SEFRO – Ha violato i sigilli ed è stato sorpreso dai carabinieri. Nei guai un fabrianese di 51 anni. Nel settembre scorso la Guardia di Finanza di Camerino gli aveva sequestrato il capannone industriale e l’area adiacente. Secondo l’accusa, infatti, stava esercitando, senza alcuna autorizzazione, attività di lavorazioni per la segnaletica stradale utilizzando materiale e sostanze chimiche tossiche per l’ambiente circostante ed impiegando personale senza alcun titolo lavorativo. Ieri mattina, i carabinieri della stazione di Pioraco, competenti per territorio, durante un servizio preventivo nella zona di Sefro, transitando nei pressi del capannone in questione, hanno notato che vi erano delle persone intente a lavorare e, pertanto, sono entrati all’interno per effettuare un controllo.

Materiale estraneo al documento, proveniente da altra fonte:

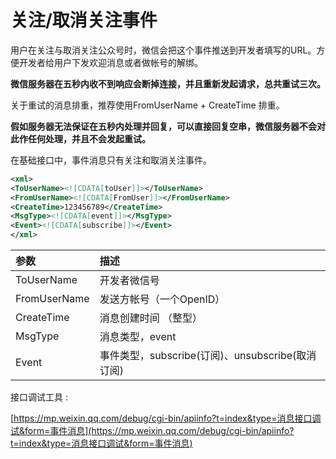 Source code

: # 关注/取消关注事件

用户在关注与取消关注公众号时，微信会把这个事件推送到开发者填写的URL。方便开发者给用户下发欢迎消息或者做帐号的解绑。

**微信服务器在五秒内收不到响应会断掉连接，并且重新发起请求，总共重试三次。**

关于重试的消息排重，推荐使用FromUserName + CreateTime 排重。

**假如服务器无法保证在五秒内处理并回复，可以直接回复空串，微信服务器不会对此作任何处理，并且不会发起重试。**

在基础接口中，事件消息只有关注和取消关注事件。

```xml
<xml>
<ToUserName><![CDATA[toUser]]></ToUserName>
<FromUserName><![CDATA[FromUser]]></FromUserName>
<CreateTime>123456789</CreateTime>
<MsgType><![CDATA[event]]></MsgType>
<Event><![CDATA[subscribe]]></Event>
</xml>
```

| 参数 | 描述 |
| :--- | :--- |
| ToUserName | 开发者微信号 |
| FromUserName | 发送方帐号（一个OpenID） |
| CreateTime | 消息创建时间 （整型） |
| MsgType | 消息类型，event |
| Event | 事件类型，subscribe\(订阅\)、unsubscribe\(取消订阅\) |

接口调试工具 : 

[https://mp.weixin.qq.com/debug/cgi-bin/apiinfo?t=index&type=消息接口调试&form=事件消息](https://mp.weixin.qq.com/debug/cgi-bin/apiinfo?t=index&type=消息接口调试&form=事件消息)


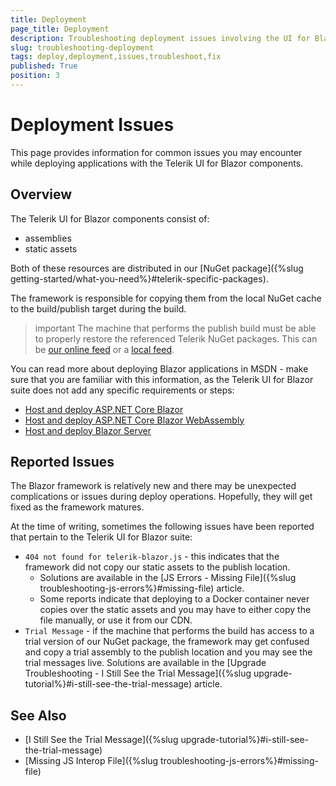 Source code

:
 ```yaml
---
title: Deployment
page_title: Deployment
description: Troubleshooting deployment issues involving the UI for Blazor suite
slug: troubleshooting-deployment
tags: deploy,deployment,issues,troubleshoot,fix
published: True
position: 3
---
```


# Deployment Issues

This page provides information for common issues you may encounter while deploying applications with the Telerik UI for Blazor components.

## Overview

The Telerik UI for Blazor components consist of:
* assemblies
* static assets

Both of these resources are distributed in our [NuGet package]({%slug getting-started/what-you-need%}#telerik-specific-packages).

The framework is responsible for copying them from the local NuGet cache to the build/publish target during the build.

>important The machine that performs the publish build must be able to properly restore the referenced Telerik NuGet packages. This can be [our online feed](../installation/nuget) or a [local feed](../installation/zip).

You can read more about deploying Blazor applications in MSDN - make sure that you are familiar with this information, as the Telerik UI for Blazor suite does not add any specific requirements or steps:

* [Host and deploy ASP.NET Core Blazor](https://docs.microsoft.com/en-us/aspnet/core/host-and-deploy/blazor/?view=aspnetcore-3.0&tabs=visual-studio)
* [Host and deploy ASP.NET Core Blazor WebAssembly](https://docs.microsoft.com/en-us/aspnet/core/host-and-deploy/blazor/webassembly?view=aspnetcore-3.0)
* [Host and deploy Blazor Server](https://docs.microsoft.com/en-us/aspnet/core/host-and-deploy/blazor/server?view=aspnetcore-3.0)


## Reported Issues

The Blazor framework is relatively new and there may be unexpected complications or issues during deploy operations. Hopefully, they will get fixed as the framework matures.

At the time of writing, sometimes the following issues have been reported that pertain to the Telerik UI for Blazor suite:

* `404 not found for telerik-blazor.js` - this indicates that the framework did not copy our static assets to the publish location. 
    * Solutions are available in the [JS Errors - Missing File]({%slug troubleshooting-js-errors%}#missing-file) article.
    * Some reports indicate that deploying to a Docker container never copies over the static assets and you may have to either copy the file manually, or use it from our CDN.
* `Trial Message` - if the machine that performs the build has access to a trial version of our NuGet package, the framework may get confused and copy a trial assembly to the publish location and you may see the trial messages live. Solutions are available in the [Upgrade Troubleshooting - I Still See the Trial Message]({%slug upgrade-tutorial%}#i-still-see-the-trial-message) article.

## See Also

* [I Still See the Trial Message]({%slug upgrade-tutorial%}#i-still-see-the-trial-message)
* [Missing JS Interop File]({%slug troubleshooting-js-errors%}#missing-file)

Dagli accertamenti è emerso che il titolare aveva ripreso le attività nonostante il capannone fosse ancora sotto sequestro a disposizione dell’Autorità Giudiziaria, violando i sigilli apposti dal personale della Guardia di Finanza. Altresì, da più approfonditi riscontri effettuati in collaborazione con le stesse Fiamme Gialle è emerso che la stessa persona, già in alcune altre circostanze, aveva violato le prescrizioni impostegli dall’autorità giudiziaria e quindi, in virtù della recidiva riconosciutagli, è stato tratto in arresto poiché sorpreso nella flagranza del reato di violazione di sigilli. L’uomo, un fabrianese 51 enne, è stato condotto nella propria abitazione dai carabinieri in regime di arresti domiciliari in attesa del rito direttissimo previsto per questa mattina nelle aule di giustizia del Tribunale di Macerata. Lo riferisce il Corriere Adriatico.